### WHAT IS REQUIRED
Because the pictures are not wanted, give back only the exact text of every entry below.

### GIVEN INFORMATION
++++++

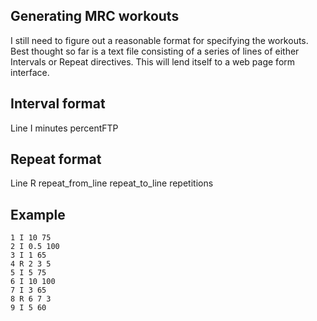 Generating MRC workouts
-----------------------

I still need to figure out a reasonable format for specifying the workouts. Best thought so far is a 
text file consisting of a series of lines of either Intervals or Repeat directives. This will lend itself 
to a web page form interface.

Interval format
---------------

Line I minutes percentFTP

Repeat format
-------------

Line R repeat_from_line repeat_to_line repetitions

Example
-------

    1 I 10 75
    2 I 0.5 100
    3 I 1 65
    4 R 2 3 5
    5 I 5 75
    6 I 10 100
    7 I 3 65
    8 R 6 7 3
    9 I 5 60

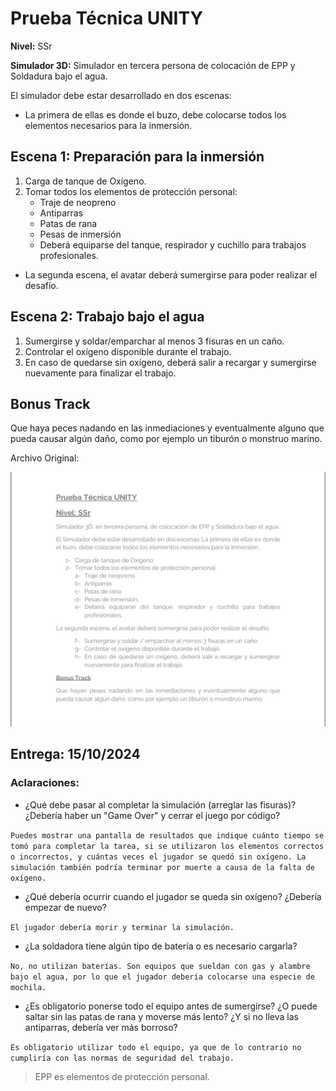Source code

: ﻿# Prueba Técnica UNITY

**Nivel:** SSr

**Simulador 3D:** Simulador en tercera persona de colocación de EPP y Soldadura bajo el agua.

El simulador debe estar desarrollado en dos escenas:

- La primera de ellas es donde el buzo, debe colocarse todos los elementos necesarios para la inmersión.

## Escena 1: Preparación para la inmersión

1. Carga de tanque de Oxígeno.
2. Tomar todos los elementos de protección personal:
   - Traje de neopreno
   - Antiparras
   - Patas de rana
   - Pesas de inmersión
   - Deberá equiparse del tanque, respirador y cuchillo para trabajos profesionales.

- La segunda escena, el avatar deberá sumergirse para poder realizar el desafío.

## Escena 2: Trabajo bajo el agua

1. Sumergirse y soldar/emparchar al menos 3 fisuras en un caño.
2. Controlar el oxígeno disponible durante el trabajo.
3. En caso de quedarse sin oxígeno, deberá salir a recargar y sumergirse nuevamente para finalizar el trabajo.

## Bonus Track

Que haya peces nadando en las inmediaciones y eventualmente alguno que pueda causar algún daño, como por ejemplo un tiburón o monstruo marino.

Archivo Original:

![Prueba_de_Desarrollo_Unity](Prueba_de_Desarrollo_Unity.jpg)

## Entrega: 15/10/2024

### Aclaraciones:

- ¿Qué debe pasar al completar la simulación (arreglar las fisuras)? ¿Debería haber un "Game Over" y cerrar el juego por código?

`Puedes mostrar una pantalla de resultados que indique cuánto tiempo se tomó para completar la tarea, si se utilizaron los elementos correctos o incorrectos, y cuántas veces el jugador se quedó sin oxígeno. La simulación también podría terminar por muerte a causa de la falta de oxígeno.`

- ¿Qué debería ocurrir cuando el jugador se queda sin oxígeno? ¿Debería empezar de nuevo?

`El jugador debería morir y terminar la simulación.`

- ¿La soldadora tiene algún tipo de batería o es necesario cargarla?

`No, no utilizan baterías. Son equipos que sueldan con gas y alambre bajo el agua, por lo que el jugador debería colocarse una especie de mochila.`

- ¿Es obligatorio ponerse todo el equipo antes de sumergirse? ¿O puede saltar sin las patas de rana y moverse más lento? ¿Y si no lleva las antiparras, debería ver más borroso?

`Es obligatorio utilizar todo el equipo, ya que de lo contrario no cumpliría con las normas de seguridad del trabajo.`

> EPP es elementos de protección personal.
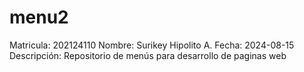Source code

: # menu2
Matricula: 	202124110
Nombre:	 	Surikey Hipolito A.
Fecha: 		2024-08-15
Descripción:	Repositorio de menús para desarrollo de paginas web

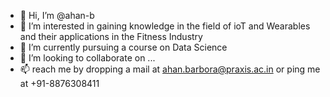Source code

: - 👋 Hi, I’m @ahan-b
- 👀 I’m interested in gaining knowledge in the field of ioT and Wearables and their applications in the Fitness Industry
- 🌱 I’m currently pursuing a course on Data Science 
- 💞️ I’m looking to collaborate on ...
- 📫 reach me by dropping a mail at ahan.barbora@praxis.ac.in or ping me at +91-8876308411 

<!---
ahan-b/ahan-b is a ✨ special ✨ repository because its `README.md` (this file) appears on your GitHub profile.
You can click the Preview link to take a look at your changes.
--->
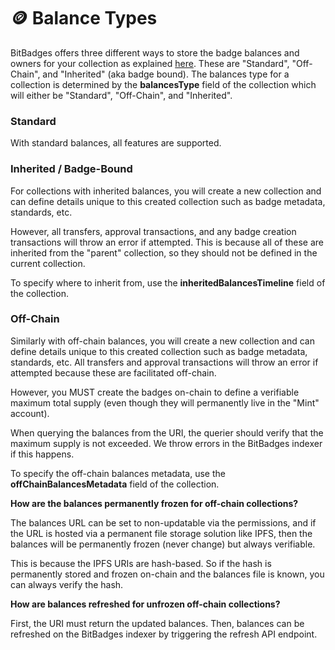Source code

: # 🪙 Balance Types

BitBadges offers three different ways to store the badge balances and owners for your collection as explained [here](../../overview/concepts/balances-types.md). These are "Standard", "Off-Chain", and "Inherited" (aka badge bound). The balances type for a collection is determined by the **balancesType** field of the collection which will either be "Standard", "Off-Chain", and "Inherited".

### Standard

With standard balances, all features are supported.&#x20;

### Inherited / Badge-Bound

For collections with inherited balances, you will create a new collection and can define details unique to this created collection such as badge metadata, standards, etc.&#x20;

However, all transfers, approval transactions, and any badge creation transactions will throw an error if attempted. This is because all of these are inherited from the "parent" collection, so they should not be defined in the current collection.

To specify where to inherit from, use the **inheritedBalancesTimeline** field of the collection.

### Off-Chain

Similarly with off-chain balances, you will create a new collection and can define details unique to this created collection such as badge metadata, standards, etc. All transfers and approval transactions will throw an error if attempted because these are facilitated off-chain.

However, you MUST create the badges on-chain to define a verifiable maximum total supply (even though they will permanently live in the "Mint" account).&#x20;

When querying the balances from the URI, the querier should verify that the maximum supply is not exceeded. We throw errors in the BitBadges indexer if this happens.

To specify the off-chain balances metadata, use the **offChainBalancesMetadata** field of the collection.

**How are the balances permanently frozen for off-chain collections?**

The balances URL can be set to non-updatable via the permissions, and if the URL is hosted via a permanent file storage solution like IPFS, then the balances will be permanently frozen (never change) but always verifiable.&#x20;

This is because the IPFS URIs are hash-based. So if the hash is permanently stored and frozen on-chain and the balances file is known, you can always verify the hash.

**How are balances refreshed for unfrozen off-chain collections?**

First, the URI must return the updated balances. Then, balances can be refreshed on the BitBadges indexer by triggering the refresh API endpoint.
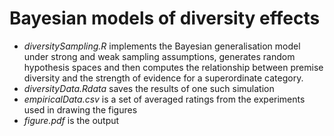 # Bayesian models of diversity effects 

- *diversitySampling.R* implements the Bayesian generalisation model under strong and weak sampling assumptions, generates random hypothesis spaces and then computes the relationship between premise diversity and the strength of evidence for a superordinate category.
- *diversityData.Rdata* saves the results of one such simulation
- *empiricalData.csv* is a set of averaged ratings from the experiments used in drawing the figures
- *figure.pdf* is the output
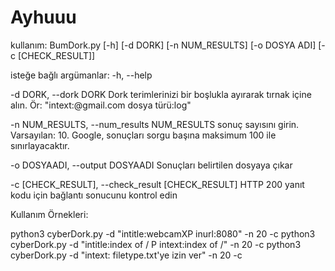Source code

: # Ayhuuu
kullanım: BumDork.py [-h] [-d DORK] [-n NUM_RESULTS] [-o DOSYA ADI] [-c [CHECK_RESULT]]

isteğe bağlı argümanlar: -h, --help

-d DORK, --dork DORK Dork terimlerinizi bir boşlukla ayırarak tırnak içine alın. Ör: "intext:@gmail.com dosya türü:log"

-n NUM_RESULTS, --num_results NUM_RESULTS  sonuç sayısını girin. Varsayılan: 10. Google, sonuçları sorgu başına maksimum 100 ile sınırlayacaktır.

-o DOSYAADI, --output DOSYAADI Sonuçları belirtilen dosyaya çıkar

-c [CHECK_RESULT], --check_result [CHECK_RESULT] HTTP 200 yanıt kodu için bağlantı sonucunu kontrol edin

Kullanım Örnekleri:

python3 cyberDork.py -d "intitle:webcamXP inurl:8080" -n 20 -c
python3 cyberDork.py -d "intitle:index of / P intext:index of /" -n 20 -c
python3 cyberDork.py -d "intext: filetype.txt'ye izin ver" -n 20 -c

++++++

### THE COMPLETED TASK
 Generating MRC workouts
-----------------------

I still need to figure out a reasonable format for specifying the workouts. Best thought so far is a 
text file consisting of a series of lines of either Intervals or Repeat directives. This will lend itself 
to a web page form interface.

Interval format
---------------

Line I minutes percentFTP

Repeat format
-------------

Line R repeat_from_line repeat_to_line repetitions

Example
-------

    1 I 10 75
    2 I 0.5 100
    3 I 1 65
    4 R 2 3 5
    5 I 5 75
    6 I 10 100
    7 I 3 65
    8 R 6 7 3
    9 I 5 60

Source code

: ﻿# Prueba Técnica UNITY

**Nivel:** SSr

**Simulador 3D:** Simulador en tercera persona de colocación de EPP y Soldadura bajo el agua.

El simulador debe estar desarrollado en dos escenas:

- La primera de ellas es donde el buzo, debe colocarse todos los elementos necesarios para la inmersión.

## Escena 1: Preparación para la inmersión

1. Carga de tanque de Oxígeno.
2. Tomar todos los elementos de protección personal:
   - Traje de neopreno
   - Antiparras
   - Patas de rana
   - Pesas de inmersión
   - Deberá equiparse del tanque, respirador y cuchillo para trabajos profesionales.

- La segunda escena, el avatar deberá sumergirse para poder realizar el desafío.

## Escena 2: Trabajo bajo el agua

1. Sumergirse y soldar/emparchar al menos 3 fisuras en un caño.
2. Controlar el oxígeno disponible durante el trabajo.
3. En caso de quedarse sin oxígeno, deberá salir a recargar y sumergirse nuevamente para finalizar el trabajo.

## Bonus Track

Que haya peces nadando en las inmediaciones y eventualmente alguno que pueda causar algún daño, como por ejemplo un tiburón o monstruo marino.

Archivo Original:

![Prueba_de_Desarrollo_Unity](Prueba_de_Desarrollo_Unity.jpg)

## Entrega: 15/10/2024

### Aclaraciones:

- ¿Qué debe pasar al completar la simulación (arreglar las fisuras)? ¿Debería haber un "Game Over" y cerrar el juego por código?

`Puedes mostrar una pantalla de resultados que indique cuánto tiempo se tomó para completar la tarea, si se utilizaron los elementos correctos o incorrectos, y cuántas veces el jugador se quedó sin oxígeno. La simulación también podría terminar por muerte a causa de la falta de oxígeno.`

- ¿Qué debería ocurrir cuando el jugador se queda sin oxígeno? ¿Debería empezar de nuevo?

`El jugador debería morir y terminar la simulación.`

- ¿La soldadora tiene algún tipo de batería o es necesario cargarla?

`No, no utilizan baterías. Son equipos que sueldan con gas y alambre bajo el agua, por lo que el jugador debería colocarse una especie de mochila.`

- ¿Es obligatorio ponerse todo el equipo antes de sumergirse? ¿O puede saltar sin las patas de rana y moverse más lento? ¿Y si no lleva las antiparras, debería ver más borroso?

`Es obligatorio utilizar todo el equipo, ya que de lo contrario no cumpliría con las normas de seguridad del trabajo.`

> EPP es elementos de protección personal.
Source code

: # menu2
Matricula: 	202124110
Nombre:	 	Surikey Hipolito A.
Fecha: 		2024-08-15
Descripción:	Repositorio de menús para desarrollo de paginas web

Source code

: - 👋 Hi, I’m @ahan-b
- 👀 I’m interested in gaining knowledge in the field of ioT and Wearables and their applications in the Fitness Industry
- 🌱 I’m currently pursuing a course on Data Science 
- 💞️ I’m looking to collaborate on ...
- 📫 reach me by dropping a mail at ahan.barbora@praxis.ac.in or ping me at +91-8876308411 

<!---
ahan-b/ahan-b is a ✨ special ✨ repository because its `README.md` (this file) appears on your GitHub profile.
You can click the Preview link to take a look at your changes.
--->
Source code

: # 🪙 Balance Types

BitBadges offers three different ways to store the badge balances and owners for your collection as explained [here](../../overview/concepts/balances-types.md). These are "Standard", "Off-Chain", and "Inherited" (aka badge bound). The balances type for a collection is determined by the **balancesType** field of the collection which will either be "Standard", "Off-Chain", and "Inherited".

### Standard

With standard balances, all features are supported.&#x20;

### Inherited / Badge-Bound

For collections with inherited balances, you will create a new collection and can define details unique to this created collection such as badge metadata, standards, etc.&#x20;

However, all transfers, approval transactions, and any badge creation transactions will throw an error if attempted. This is because all of these are inherited from the "parent" collection, so they should not be defined in the current collection.

To specify where to inherit from, use the **inheritedBalancesTimeline** field of the collection.

### Off-Chain

Similarly with off-chain balances, you will create a new collection and can define details unique to this created collection such as badge metadata, standards, etc. All transfers and approval transactions will throw an error if attempted because these are facilitated off-chain.

However, you MUST create the badges on-chain to define a verifiable maximum total supply (even though they will permanently live in the "Mint" account).&#x20;

When querying the balances from the URI, the querier should verify that the maximum supply is not exceeded. We throw errors in the BitBadges indexer if this happens.

To specify the off-chain balances metadata, use the **offChainBalancesMetadata** field of the collection.

**How are the balances permanently frozen for off-chain collections?**

The balances URL can be set to non-updatable via the permissions, and if the URL is hosted via a permanent file storage solution like IPFS, then the balances will be permanently frozen (never change) but always verifiable.&#x20;

This is because the IPFS URIs are hash-based. So if the hash is permanently stored and frozen on-chain and the balances file is known, you can always verify the hash.

**How are balances refreshed for unfrozen off-chain collections?**

First, the URI must return the updated balances. Then, balances can be refreshed on the BitBadges indexer by triggering the refresh API endpoint.
 # Bayesian models of diversity effects 

- *diversitySampling.R* implements the Bayesian generalisation model under strong and weak sampling assumptions, generates random hypothesis spaces and then computes the relationship between premise diversity and the strength of evidence for a superordinate category.
- *diversityData.Rdata* saves the results of one such simulation
- *empiricalData.csv* is a set of averaged ratings from the experiments used in drawing the figures
- *figure.pdf* is the output
Source code

: # Ayhuuu
kullanım: BumDork.py [-h] [-d DORK] [-n NUM_RESULTS] [-o DOSYA ADI] [-c [CHECK_RESULT]]

isteğe bağlı argümanlar: -h, --help

-d DORK, --dork DORK Dork terimlerinizi bir boşlukla ayırarak tırnak içine alın. Ör: "intext:@gmail.com dosya türü:log"

-n NUM_RESULTS, --num_results NUM_RESULTS  sonuç sayısını girin. Varsayılan: 10. Google, sonuçları sorgu başına maksimum 100 ile sınırlayacaktır.

-o DOSYAADI, --output DOSYAADI Sonuçları belirtilen dosyaya çıkar

-c [CHECK_RESULT], --check_result [CHECK_RESULT] HTTP 200 yanıt kodu için bağlantı sonucunu kontrol edin

Kullanım Örnekleri:

python3 cyberDork.py -d "intitle:webcamXP inurl:8080" -n 20 -c
python3 cyberDork.py -d "intitle:index of / P intext:index of /" -n 20 -c
python3 cyberDork.py -d "intext: filetype.txt'ye izin ver" -n 20 -c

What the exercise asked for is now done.